Abstract. In this paper a technique for fault detection in hardware implementation of the PP-1 symmetric block cipher has been studied. Simulations of the behaviour of fault propagation in the key scheduling process is reported. The simulation proves that both parts of the algorithm, data-path and control, should be protected. Previous studies [1, 2] Keywords: PP-1 cipher, Concurrent Error Detection, round key scheduling, parity bits. Słowa kluczowe: szyfr PP-1, współbieżne wykrywanie błędów, generowanie kluczy rundowych, bity parzystości.
Introduction
Secure implementations of cryptographic systems have received much attention. Conventional cryptanalysis deals with the mathematical properties of a system, and the physical cryptanalysis focuses on the physical behaviour of a system during operation. Basically, all assumptions for all kinds of physical attacks apply to all ciphers when they are implemented. Each attack can be different from the others, depending on the actual implementation and depending on the properties of the cipher.
Differential fault analysis (DFA) is a method of physical cryptanalysis and was originally proposed by Biham and Shamir in 1997 [3] . It assumes that an attacker can induce faults into a cipher and collect the correct as well as the faulty behaviours. Then the attacker compares the behaviors in order to retrieve the secret information embedded inside the cipher. It means that fault detection is a desirable property for preventing malicious attacks, aimed at extracting sensitive information, like the secret key, from the device.
There are different types of faults and methods of fault injection in encryption algorithms. The faults can be transient or permanent. Several transient and permanent faults and methods of fault injection such as varying supply voltage, external clocks, temperature or inducing faults using white light, laser and X-rays methods of fault injection are discussed in detail in [4] .
Concurrent Error Detection (CED) techniques are widely used to enhance system dependability. The proposed solutions consist of using various forms of redundancy to obtain an attack-resistant architecture. These solutions have different area overhead, performance penalty, and fault detection latency [5, 6, 7] . This paper recommends possible countermeasure against the fault attacks. The countermeasure is, mainly, a parity check method to verify the correctness of the round key. Proposed method does not require modification of the PP-1 algorithm. We develop the model presented in [1, 5] and extend the fault analysis to the Key Schedule unit. We show that the Key Schedule unit has a highly dispersive behavior that allows an error to propagate quickly, but this does not compromise the detection rate of the parity code.
We provide simulation results related to the fault coverage of the proposed approach. This paper is organized as follows. Sec. 2 and 3 present the PP-1 block cipher -processing path and key scheduling module respectively. In Sec. 4 error propagation in key scheduling module is shown. Possible faults and faults models are described in Sec. 5. In Sec. 6 we present CED schemes. Simulation results are presented in Sec. 7. Sec. 8 concludes the paper.

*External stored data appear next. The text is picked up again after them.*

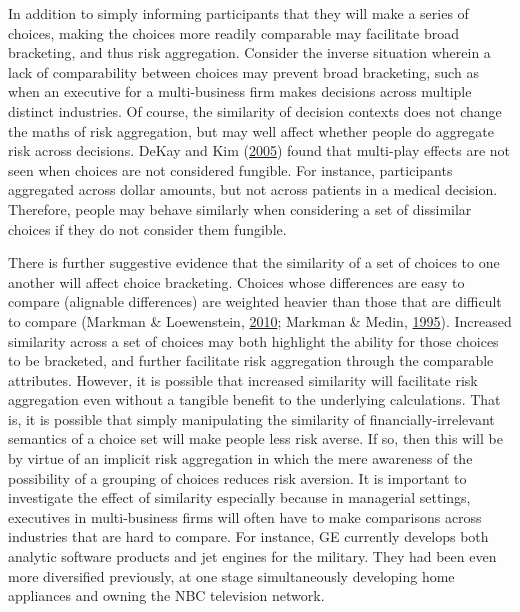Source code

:\documentclass[
  english,
  man, donotrepeattitle,floatsintext]{apa7}
\theoremstyle{definition}
\theoremstyle{definition}
\theoremstyle{definition}
\theoremstyle{definition}
\theoremstyle{remark}
\begin{document}
In addition to simply informing participants that they will make a series of
choices, making the choices more readily comparable may facilitate broad
bracketing, and thus risk aggregation. Consider the inverse situation wherein a
lack of comparability between choices may prevent broad bracketing, such as when
an executive for a multi-business firm makes decisions across multiple distinct
industries. Of course, the similarity of decision contexts does not change the
maths of risk aggregation, but may well affect whether people do aggregate risk
across decisions. DeKay and Kim (\protect\hyperlink{ref-dekay2005}{2005}) found that multi-play effects are not seen when
choices are not considered fungible. For instance, participants aggregated
across dollar amounts, but not across patients in a medical decision. Therefore,
people may behave similarly when considering a set of dissimilar choices if they
do not consider them fungible.

There is further suggestive evidence that the similarity of a set of choices to
one another will affect choice bracketing. Choices whose differences are easy to
compare (alignable differences) are weighted heavier than those that are
difficult to compare (Markman \& Loewenstein, \protect\hyperlink{ref-markman2010}{2010}; Markman \& Medin, \protect\hyperlink{ref-markman1995}{1995}). Increased similarity across a
set of choices may both highlight the ability for those choices to be bracketed,
and further facilitate risk aggregation through the comparable attributes.
However, it is possible that increased similarity will facilitate risk
aggregation even without a tangible benefit to the underlying calculations. That
is, it is possible that simply manipulating the similarity of
financially-irrelevant semantics of a choice set will make people less risk
averse. If so, then this will be by virtue of an implicit risk aggregation in
which the mere awareness of the possibility of a grouping of choices reduces
risk aversion. It is important to investigate the effect of similarity
especially because in managerial settings, executives in multi-business firms
will often have to make comparisons across industries that are hard to compare.
For instance, GE currently develops both analytic software products and jet
engines for the military. They had been even more diversified previously, at one
stage simultaneously developing home appliances and owning the NBC television
network.
\end{document}
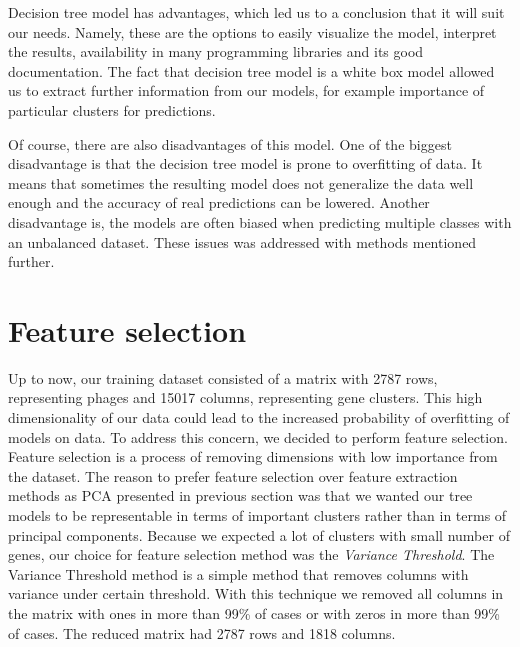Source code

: Decision tree model has advantages, which led us to a conclusion that it will suit our needs.
Namely, these are the options to easily visualize the model, interpret the results, availability in many programming libraries and its good documentation.
The fact that decision tree model is a white box model allowed us to extract further information from our models, for example importance of particular clusters for predictions.

Of course, there are also disadvantages of this model.
One of the biggest disadvantage is that the decision tree model is prone to overfitting of data.
It means that sometimes the resulting model does not generalize the data well enough and the accuracy of real predictions can be lowered.
Another disadvantage is, the models are often biased when predicting multiple classes with an unbalanced dataset.
These issues was addressed with methods mentioned further.

\section{Feature selection}
Up to now, our training dataset consisted of a matrix with 2787 rows, representing phages and 15017 columns, representing gene clusters.
This high dimensionality of our data could lead to the increased probability of overfitting of models on data.
To address this concern, we decided to perform feature selection.
Feature selection is a process of removing dimensions with low importance from the dataset.
The reason to prefer feature selection over feature extraction methods as PCA presented in previous section was that we wanted our tree models to be representable in terms of important clusters rather than in terms of principal components.
Because we expected a lot of clusters with small number of genes, our choice for feature selection method was the \emph{Variance Threshold}.
The Variance Threshold method is a simple method that removes columns with variance under certain threshold.
With this technique we removed all columns in the matrix with ones in more than 99\% of cases or with zeros in more than 99\% of cases.
The reduced matrix had 2787 rows and 1818 columns.


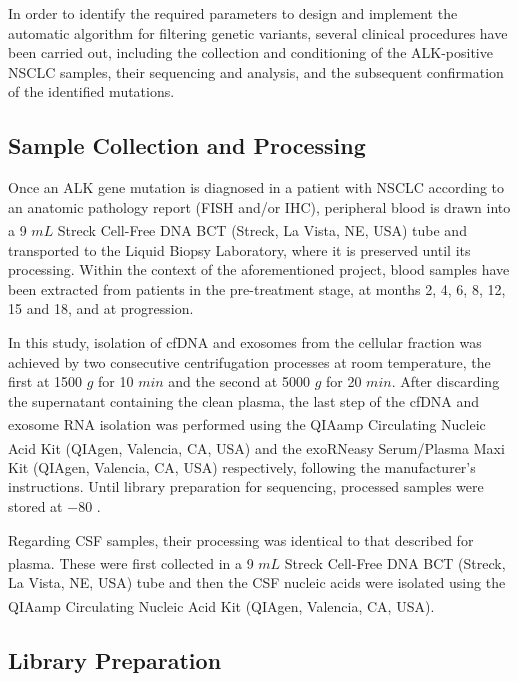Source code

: In order to identify the required parameters to design and implement the automatic algorithm for filtering genetic variants, several clinical procedures have been carried out, including the collection and conditioning of the ALK-positive NSCLC samples, their sequencing and analysis, and the subsequent confirmation of the identified mutations.

\subsection{Sample Collection and Processing}

Once an ALK gene mutation is diagnosed in a patient with NSCLC according to an anatomic pathology report (FISH and\slash or IHC), peripheral blood is drawn into a 9 $mL$ Streck Cell-Free DNA BCT\textsuperscript\textregistered{} (Streck, La Vista, NE, USA) tube and transported to the Liquid Biopsy Laboratory, where it is preserved until its processing. Within the context of the aforementioned project, blood samples have been extracted from patients in the pre-treatment stage, at months 2, 4, 6, 8, 12, 15 and 18, and at progression.

In this study, isolation of cfDNA and exosomes from the cellular fraction was achieved by two consecutive centrifugation processes at room temperature, the first at 1500 $g$ for 10 $min$ and the second at 5000 $g$ for 20 $min$. After discarding the supernatant containing the clean plasma, the last step of the cfDNA and exosome RNA isolation was performed using the QIAamp\textsuperscript\textregistered{} Circulating Nucleic Acid Kit (QIAgen, Valencia, CA, USA) and the exoRNeasy\textsuperscript\textregistered{} Serum/Plasma Maxi Kit (QIAgen, Valencia, CA, USA) respectively, following the manufacturer's instructions. Until library preparation for sequencing, processed samples were stored at $-80$ .

Regarding CSF samples, their processing was identical to that described for plasma. These were first collected in a 9 $mL$ Streck Cell-Free DNA BCT\textsuperscript\textregistered{} (Streck, La Vista, NE, USA) tube and then the CSF nucleic acids were isolated using the QIAamp\textsuperscript\textregistered{} Circulating Nucleic Acid Kit (QIAgen, Valencia, CA, USA).

\subsection{Library Preparation}

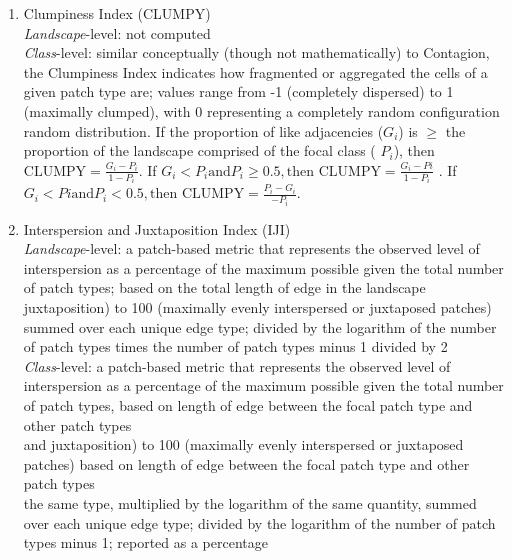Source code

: \begin{enumerate}
	\item Clumpiness Index (CLUMPY)\\
	\emph{Landscape}-level: not computed  	\\
	\emph{Class}-level: similar conceptually (though not mathematically) to Contagion, the Clumpiness Index indicates how fragmented or aggregated 
the cells of a given patch type are; values range from -1 (completely dispersed) to 1 (maximally clumped), with 0 representing a completely 
random configuration 	\\
random distribution. If the proportion of like adjacencies ($G_i$) is $\geq$ the proportion of the landscape comprised of the focal class (
$P_i$), then $\text{CLUMPY} = \frac{G_i - P_i}{1 - P_i}$. If $G_i < P_i \text{and} P_i \geq 0.5, \text{then CLUMPY} = \frac{G_i - Pi}{1 - P_i}$
. If $G_i < Pi \text{and} P_i < 0.5, \text{then CLUMPY} = \frac{P_i - G_i}{-P_i}$.	\\
	
	\item Interspersion and Juxtaposition Index (IJI) \\
	\emph{Landscape}-level: a patch-based metric that represents the observed level of interspersion as a percentage of the maximum possible given 
the total number of patch types; based on the total length of edge in the landscape 	\\
juxtaposition) to 100 (maximally evenly interspersed or juxtaposed patches) 	\\
summed over each unique edge type;  divided by the logarithm of the number of patch types times the number of patch types minus 1 divided by 2 
	\\
	\emph{Class}-level: a patch-based metric that represents the observed level of interspersion as a percentage of the maximum possible given the 
total number of patch types, based on length of edge between the focal patch type and other patch types 	\\
and juxtaposition) to 100 (maximally evenly interspersed or juxtaposed patches) based on length of edge between the focal patch type and other 
patch types 	\\
the same type, multiplied by the logarithm of the same quantity, summed over each unique edge type; divided by the logarithm of the number of 
patch types minus 1; reported as a percentage	\\
	

\end{enumerate}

Processing path of PP-1 cipher
The scalable PP-1 cipher is a symmetric block cipher designed at the Institute of Control and Information Engineering, Poznań University of Technology. It was designed for platforms with limited resources, and it can be implemented for example in simple smart cards.
The PP-1 algorithm is an SP-network. It processes in r rounds data blocks of n bits, using cipher keys with lengths of n or 2n bits, where n = t*64, and t = 1, 2, 3, .... One round of the algorithm is presented in Fig. 1 . It consists of t=n/64 parallel processing paths. In each path the 64-bit nonlinear operation NL is performed. Additionally the n-bit permutation P is used. In the last round, the permutation P is not performed. These algorithm is presented in [6] . Two n-bit round keys k i '=k 2i-1 and k i "=k 2i are used in round i, where i = 1, 2, ..., r. Let j denote the number of the parallel processing paths from left to right, j = 1, 2, ..., t.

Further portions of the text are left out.